[<prev] [next>] [<thread-prev] [thread-next>] [day] [month] [year] [list]
Message-ID: <38243641-6aea-4d85-aeea-310c849f1043@suse.com>
Date: Wed, 25 Jun 2025 16:22:56 +0300
From: Nikolay Borisov <nik.borisov@...e.com>
To: Yazen Ghannam <yazen.ghannam@....com>, x86@...nel.org,
Tony Luck <tony.luck@...el.com>, "Rafael J. Wysocki" <rafael@...nel.org>,
Len Brown <lenb@...nel.org>
Cc: linux-kernel@...r.kernel.org, linux-edac@...r.kernel.org,
Smita.KoralahalliChannabasappa@....com, Qiuxu Zhuo <qiuxu.zhuo@...el.com>,
linux-acpi@...r.kernel.org
Subject: Re: [PATCH v4 02/22] x86/mce: Restore poll settings after storm
subsides
On 6/24/25 17:15, Yazen Ghannam wrote:
> Users can disable MCA polling by setting the "ignore_ce" parameter or by
> setting "check_interval=0". This tells the kernel to *not* start the MCE
> timer on a CPU.
>
> If the user did not disable CMCI, then storms can occur. When these
> happen, the MCE timer will be started with a fixed interval. After the
> storm subsides, the timer's next interval is set to check_interval.

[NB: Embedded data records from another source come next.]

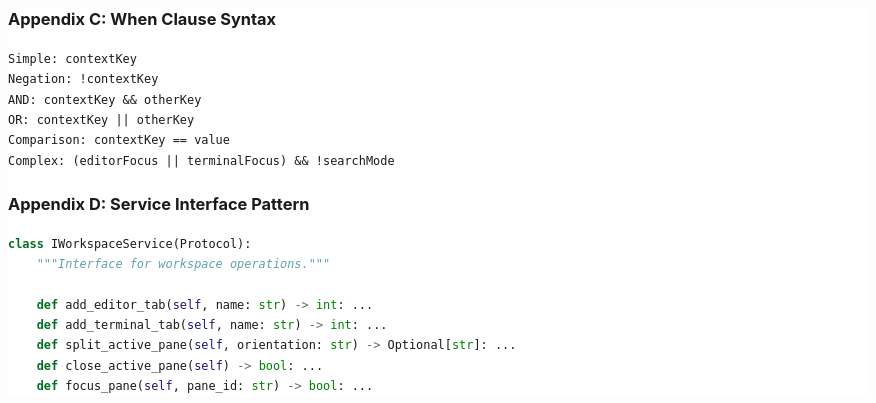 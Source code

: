 ### Appendix C: When Clause Syntax
```
Simple: contextKey
Negation: !contextKey
AND: contextKey && otherKey
OR: contextKey || otherKey
Comparison: contextKey == value
Complex: (editorFocus || terminalFocus) && !searchMode
```

### Appendix D: Service Interface Pattern
```python
class IWorkspaceService(Protocol):
    """Interface for workspace operations."""
    
    def add_editor_tab(self, name: str) -> int: ...
    def add_terminal_tab(self, name: str) -> int: ...
    def split_active_pane(self, orientation: str) -> Optional[str]: ...
    def close_active_pane(self) -> bool: ...
    def focus_pane(self, pane_id: str) -> bool: ...
```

I think the subject of the patch doesn't do justice to the patch
content. In fact, what this change does is ensure the timer function
honors CE handling being disabled either via ignore_ce or check_interval
being 0 when a CMCI storm subsides. So a subject along the lines of:
"Ensure user settings are considered when CMCI storm subsides" or
something like that is more descriptive of what you are doing.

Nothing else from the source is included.